Intravenous thrombolysis after ischaemic stroke: When in doubt, leave it out?

Presented by
Dr Natalie LeCouffe, Amsterdam University Medical Centre, the Netherlands
Conference
AAN 2022
Trial
Phase 3, MR CLEAN-NO IV
Doi
https://doi.org/10.55788/65b37c1f

Results of the MR CLEAN-NO IV trial failed to show superiority (or non-inferiority) of direct endovascular treatment (EVT) compared with the combination of intravenous thrombolysis (IVT) and EVT. Does this imply guidelines need to be revised?

The publication of the original MR CLEAN trial established mechanical thrombectomy as a safe and effective treatment for acute ischaemic stroke caused by large-vessel occlusion [1]. IVT in eligible patients prior to EVT is still recommended, most notably in the guidelines of the European Stroke Organisation (ESO)–European Society for Minimally Invasive Neurological Therapy (ESMINT) [2]. This may however not be necessary. To bring more certainty, MR CLEAN-NO IV was carried out in 20 centres (16 in the Netherlands) capable of providing EVT. Dr Natalie LeCouffe (Amsterdam University Medical Centre, the Netherlands) presented the results [3,4].

The phase 3 MR CLEAN-NO IV study randomised 539 patients with acute ischaemic stroke to receive EVT alone (n=273) or EVT preceded by alteplase (n=266; standard of care). Median age was 71 years; 56.6% were men. Primary outcome was distribution on the modified Rankin Scale, on a scale of 0 (no complaints) to 6 (death). The results showed no significant difference, with an adjusted common odds ratio (acOR) of 0.84 (95% CI 0.62–1.14). “This difference was not statistically significant, nor was the combined treatment not inferior,” Dr LeCouffe noted.

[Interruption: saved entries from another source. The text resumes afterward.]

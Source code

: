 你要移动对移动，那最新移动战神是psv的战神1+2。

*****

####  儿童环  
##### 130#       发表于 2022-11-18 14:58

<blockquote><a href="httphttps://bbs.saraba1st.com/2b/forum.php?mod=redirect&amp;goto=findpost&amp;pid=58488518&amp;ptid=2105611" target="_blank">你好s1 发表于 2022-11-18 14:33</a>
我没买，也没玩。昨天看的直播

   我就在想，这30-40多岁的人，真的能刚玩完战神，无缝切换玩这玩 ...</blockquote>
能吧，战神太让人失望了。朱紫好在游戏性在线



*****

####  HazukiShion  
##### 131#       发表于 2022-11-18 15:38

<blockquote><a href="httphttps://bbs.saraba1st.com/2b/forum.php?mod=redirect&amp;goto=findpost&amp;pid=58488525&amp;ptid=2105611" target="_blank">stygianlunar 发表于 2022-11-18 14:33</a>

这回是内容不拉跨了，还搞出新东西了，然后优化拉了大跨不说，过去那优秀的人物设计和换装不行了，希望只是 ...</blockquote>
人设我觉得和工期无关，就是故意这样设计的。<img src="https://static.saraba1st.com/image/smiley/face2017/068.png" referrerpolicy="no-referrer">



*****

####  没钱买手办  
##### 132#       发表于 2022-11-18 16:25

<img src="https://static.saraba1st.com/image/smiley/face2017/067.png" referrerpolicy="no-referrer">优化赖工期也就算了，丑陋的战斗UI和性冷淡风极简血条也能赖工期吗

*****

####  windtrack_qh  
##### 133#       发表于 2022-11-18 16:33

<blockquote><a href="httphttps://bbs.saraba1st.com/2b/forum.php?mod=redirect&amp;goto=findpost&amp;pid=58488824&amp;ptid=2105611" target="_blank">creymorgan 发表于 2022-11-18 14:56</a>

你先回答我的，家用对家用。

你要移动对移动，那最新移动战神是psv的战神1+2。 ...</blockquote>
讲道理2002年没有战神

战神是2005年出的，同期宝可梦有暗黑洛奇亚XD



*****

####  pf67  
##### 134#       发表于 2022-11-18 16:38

Recanalisation was successful after 24 hours in 83.1% of the combined treatment group and 78.7% of the EVT-only group (aOR 0.73; 95% CI 0.47–1.13), a non-significant difference. Functional outcomes did not differ between groups. Mortality rate was numerically higher in the EVT-only group, but again the difference was not significant (20.5% vs 15.8%; OR 1.39; 95% CI 0.84–2.30). No difference in risk of any intracranial haemorrhage (35.9% vs 36.4%; OR 0.99; 95% CI 0.70–1.41) or symptomatic intracranial haemorrhage (5.9% vs 5.3%; OR 1.31; 95% CI 0.61–2.84) was present. Dr LeCouffe said the latter finding was the most surprising one and contrary to what was expected.

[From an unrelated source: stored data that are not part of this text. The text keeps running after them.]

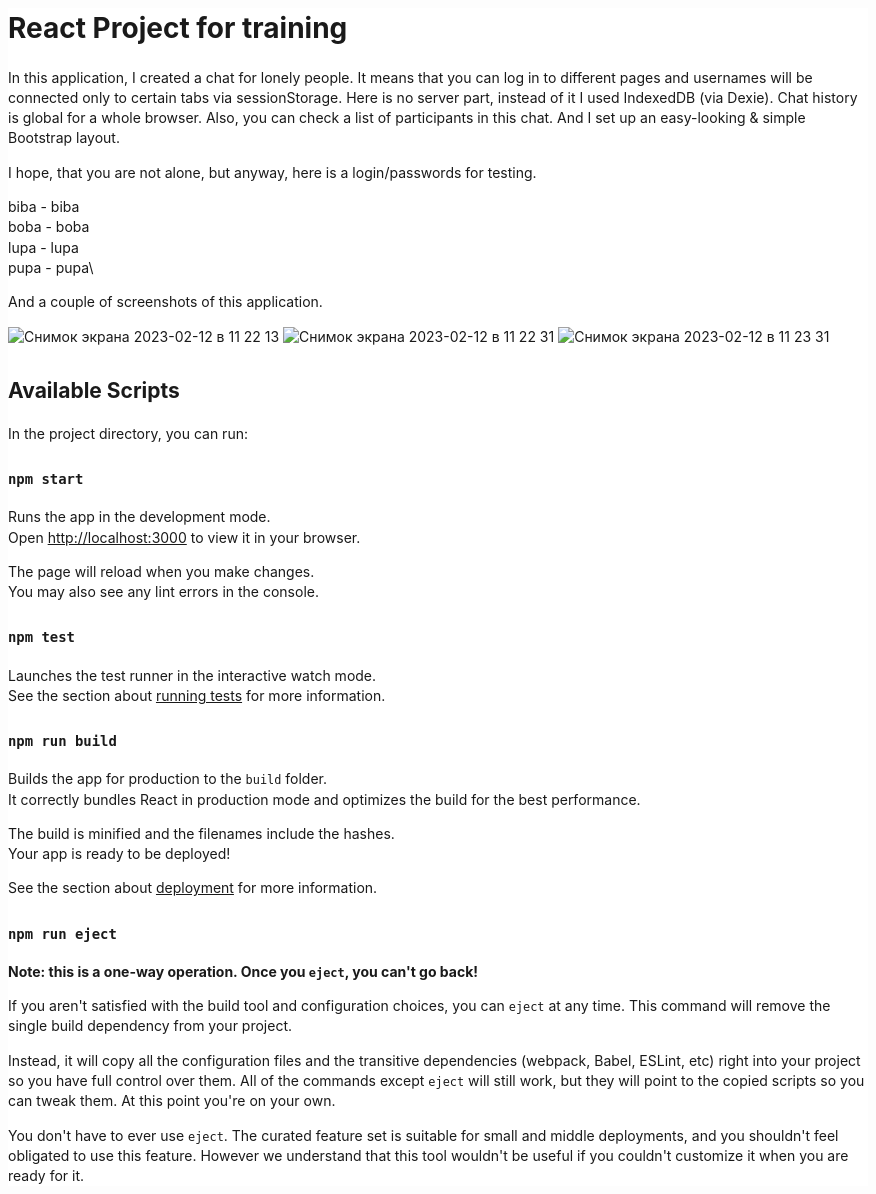 # React Project for training 

In this application, I created a chat for lonely people. It means that you can log in to different pages and usernames will be connected only to certain tabs via sessionStorage. Here is no server part, instead of it I used IndexedDB (via Dexie). Chat history is global for a whole browser. Also, you can check a list of participants in this chat. And I set up an easy-looking & simple Bootstrap layout. 

I hope, that you are not alone, but anyway, here is a login/passwords for testing. 

biba - biba\
boba - boba\
lupa - lupa\
pupa - pupa\

And a couple of screenshots of this application.

<img width="1280" alt="Снимок экрана 2023-02-12 в 11 22 13" src="https://user-images.githubusercontent.com/95095531/218300574-5ee91bb7-4864-4c4c-8287-9cff09f1ca9c.png">
<img width="1280" alt="Снимок экрана 2023-02-12 в 11 22 31" src="https://user-images.githubusercontent.com/95095531/218300576-5b3163e1-7aec-4740-a767-c52fbdd53b10.png">
<img width="673" alt="Снимок экрана 2023-02-12 в 11 23 31" src="https://user-images.githubusercontent.com/95095531/218300578-5f07de92-ef58-464b-8dbb-e4016c79f61e.png">


## Available Scripts

In the project directory, you can run:

### `npm start`

Runs the app in the development mode.\
Open [http://localhost:3000](http://localhost:3000) to view it in your browser.

The page will reload when you make changes.\
You may also see any lint errors in the console.

### `npm test`

Launches the test runner in the interactive watch mode.\
See the section about [running tests](https://facebook.github.io/create-react-app/docs/running-tests) for more information.

### `npm run build`

Builds the app for production to the `build` folder.\
It correctly bundles React in production mode and optimizes the build for the best performance.

The build is minified and the filenames include the hashes.\
Your app is ready to be deployed!

See the section about [deployment](https://facebook.github.io/create-react-app/docs/deployment) for more information.

### `npm run eject`

**Note: this is a one-way operation. Once you `eject`, you can't go back!**

If you aren't satisfied with the build tool and configuration choices, you can `eject` at any time. This command will remove the single build dependency from your project.

Instead, it will copy all the configuration files and the transitive dependencies (webpack, Babel, ESLint, etc) right into your project so you have full control over them. All of the commands except `eject` will still work, but they will point to the copied scripts so you can tweak them. At this point you're on your own.

You don't have to ever use `eject`. The curated feature set is suitable for small and middle deployments, and you shouldn't feel obligated to use this feature. However we understand that this tool wouldn't be useful if you couldn't customize it when you are ready for it.
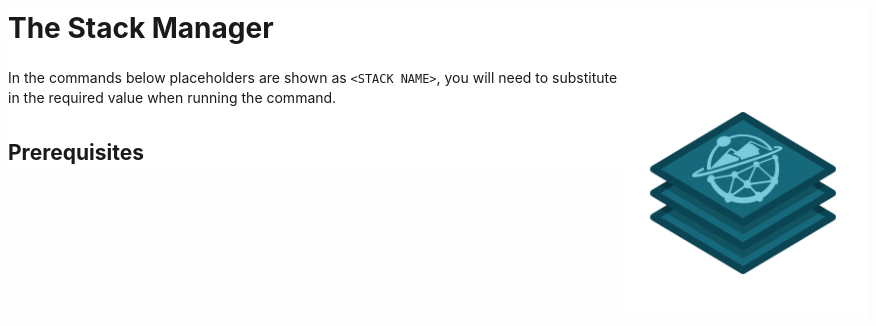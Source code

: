 # The Stack Manager

<img align="right" width="250" height="250" src="./img/twa-stack-logo-padded.svg">

In the commands below placeholders are shown as `<STACK NAME>`, you will need to substitute in the required value when running the command.

## Prerequisites
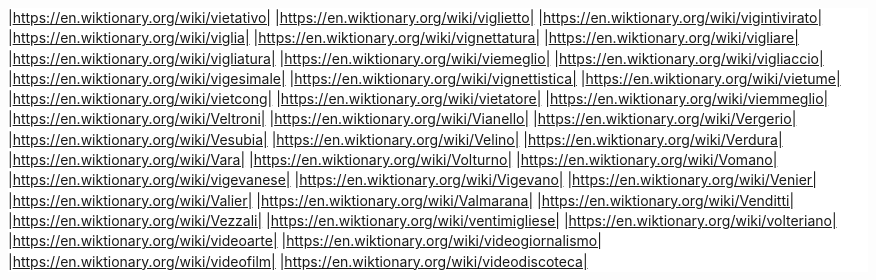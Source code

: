 |https://en.wiktionary.org/wiki/vietativo|
|https://en.wiktionary.org/wiki/viglietto|
|https://en.wiktionary.org/wiki/vigintivirato|
|https://en.wiktionary.org/wiki/viglia|
|https://en.wiktionary.org/wiki/vignettatura|
|https://en.wiktionary.org/wiki/vigliare|
|https://en.wiktionary.org/wiki/vigliatura|
|https://en.wiktionary.org/wiki/viemeglio|
|https://en.wiktionary.org/wiki/vigliaccio|
|https://en.wiktionary.org/wiki/vigesimale|
|https://en.wiktionary.org/wiki/vignettistica|
|https://en.wiktionary.org/wiki/vietume|
|https://en.wiktionary.org/wiki/vietcong|
|https://en.wiktionary.org/wiki/vietatore|
|https://en.wiktionary.org/wiki/viemmeglio|
|https://en.wiktionary.org/wiki/Veltroni|
|https://en.wiktionary.org/wiki/Vianello|
|https://en.wiktionary.org/wiki/Vergerio|
|https://en.wiktionary.org/wiki/Vesubia|
|https://en.wiktionary.org/wiki/Velino|
|https://en.wiktionary.org/wiki/Verdura|
|https://en.wiktionary.org/wiki/Vara|
|https://en.wiktionary.org/wiki/Volturno|
|https://en.wiktionary.org/wiki/Vomano|
|https://en.wiktionary.org/wiki/vigevanese|
|https://en.wiktionary.org/wiki/Vigevano|
|https://en.wiktionary.org/wiki/Venier|
|https://en.wiktionary.org/wiki/Valier|
|https://en.wiktionary.org/wiki/Valmarana|
|https://en.wiktionary.org/wiki/Venditti|
|https://en.wiktionary.org/wiki/Vezzali|
|https://en.wiktionary.org/wiki/ventimigliese|
|https://en.wiktionary.org/wiki/volteriano|
|https://en.wiktionary.org/wiki/videoarte|
|https://en.wiktionary.org/wiki/videogiornalismo|
|https://en.wiktionary.org/wiki/videofilm|
|https://en.wiktionary.org/wiki/videodiscoteca|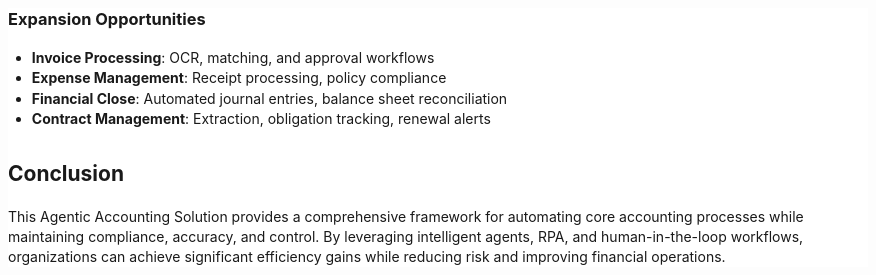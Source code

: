 ### Expansion Opportunities
- **Invoice Processing**: OCR, matching, and approval workflows
- **Expense Management**: Receipt processing, policy compliance
- **Financial Close**: Automated journal entries, balance sheet reconciliation
- **Contract Management**: Extraction, obligation tracking, renewal alerts

## Conclusion

This Agentic Accounting Solution provides a comprehensive framework for automating core accounting processes while maintaining compliance, accuracy, and control. By leveraging intelligent agents, RPA, and human-in-the-loop workflows, organizations can achieve significant efficiency gains while reducing risk and improving financial operations.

Dr LeCouffe went on to present some preliminary results of a study-level meta-analysis on behalf of a new collaboration: Improving Reperfusion strategies in Ischemic Stroke (IRIS). Included were 6 similar trials: DIRECT MT, DEVT, DIRECT-SAFE, SKIP, SWIFT-DIRECT, and MR CLEAN-NO IV. The results showed a “suggestion of non-inferiority.” There seems to be a trade-off between successful reperfusion and symptomatic intracranial haemorrhage. A patient-level meta-analysis is called for to identify subgroups (e.g. based on occlusion location) that might benefit or not from pre-treatment with IVT. Dr LeCouffe concluded that recommendations on adding IVT in recent stroke guidelines may have been premature and that the following maxim may apply instead: “When in doubt, leave it out.”

  1. Fransen PSS, et al. Trials. 2014;15:343.
  2. Turc G, et al. J Neurointerv Surg. 2022;14(3):209.
  3. LeCouffe N. MR CLEAN-NO IV: Intravenous treatment followed by endovascular treatment versus direct endovascular treatment for acute ischemic stroke caused by a proximal intracranial occlusion. Clinical Trials plenary session, AAN 2022, 02–07 April, Seattle, USA.
  4. Treurniet KM, et al. Trials. 2021;22(1):141.